→ Problem requirements
Please return the lines below verbatim, beginning at the one that has "the work you will deliver as a QA Engineer." and stopping after the one that has "please contact us", and add no other lines.

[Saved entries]
==*==

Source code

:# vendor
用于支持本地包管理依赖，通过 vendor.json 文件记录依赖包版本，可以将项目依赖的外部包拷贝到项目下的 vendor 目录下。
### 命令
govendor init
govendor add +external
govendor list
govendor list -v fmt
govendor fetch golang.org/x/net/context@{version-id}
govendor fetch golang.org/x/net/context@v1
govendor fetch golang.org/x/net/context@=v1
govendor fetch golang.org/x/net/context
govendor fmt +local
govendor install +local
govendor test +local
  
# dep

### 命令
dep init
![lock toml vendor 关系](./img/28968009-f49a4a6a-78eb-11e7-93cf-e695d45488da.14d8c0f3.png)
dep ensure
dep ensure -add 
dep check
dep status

==*==

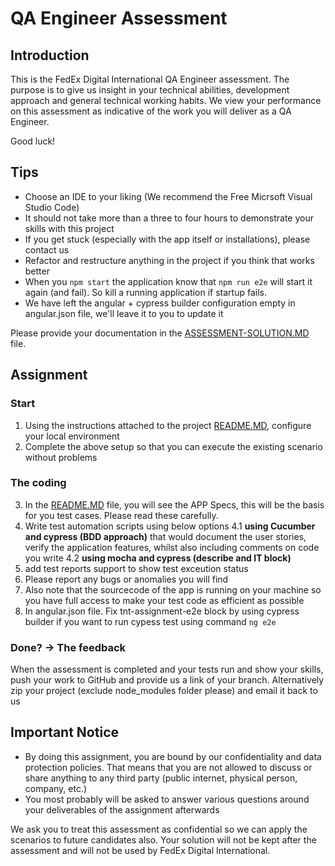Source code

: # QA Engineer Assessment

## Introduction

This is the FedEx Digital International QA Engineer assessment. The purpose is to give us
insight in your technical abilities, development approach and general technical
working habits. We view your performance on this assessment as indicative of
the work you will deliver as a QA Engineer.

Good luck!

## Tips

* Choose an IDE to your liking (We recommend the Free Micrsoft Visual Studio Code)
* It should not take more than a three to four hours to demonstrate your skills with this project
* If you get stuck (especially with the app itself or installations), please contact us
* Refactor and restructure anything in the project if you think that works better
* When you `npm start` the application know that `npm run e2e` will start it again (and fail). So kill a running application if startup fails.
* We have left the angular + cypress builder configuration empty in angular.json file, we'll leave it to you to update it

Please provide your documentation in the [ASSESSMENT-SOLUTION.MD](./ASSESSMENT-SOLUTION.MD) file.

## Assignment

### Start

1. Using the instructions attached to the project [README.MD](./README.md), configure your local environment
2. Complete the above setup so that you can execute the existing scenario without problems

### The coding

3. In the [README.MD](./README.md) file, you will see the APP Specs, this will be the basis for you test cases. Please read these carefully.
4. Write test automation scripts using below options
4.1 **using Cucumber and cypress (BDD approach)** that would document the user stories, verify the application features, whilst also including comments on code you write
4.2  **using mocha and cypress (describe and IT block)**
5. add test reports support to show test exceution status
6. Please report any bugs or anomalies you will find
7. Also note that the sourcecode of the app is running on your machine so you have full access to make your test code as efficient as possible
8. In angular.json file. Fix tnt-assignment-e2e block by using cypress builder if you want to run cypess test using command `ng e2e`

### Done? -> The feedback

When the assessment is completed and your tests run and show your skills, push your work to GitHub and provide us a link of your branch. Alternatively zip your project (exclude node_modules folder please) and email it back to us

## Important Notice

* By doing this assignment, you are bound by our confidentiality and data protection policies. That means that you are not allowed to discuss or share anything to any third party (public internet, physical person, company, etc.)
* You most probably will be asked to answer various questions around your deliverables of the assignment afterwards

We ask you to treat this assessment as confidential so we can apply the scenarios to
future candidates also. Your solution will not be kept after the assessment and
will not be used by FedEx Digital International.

==*==

→ Exercise solution
the work you will deliver as a QA Engineer.

Good luck!

## Tips

* Choose an IDE to your liking (We recommend the Free Micrsoft Visual Studio Code)
* It should not take more than a three to four hours to demonstrate your skills with this project
* If you get stuck (especially with the app itself or installations), please contact us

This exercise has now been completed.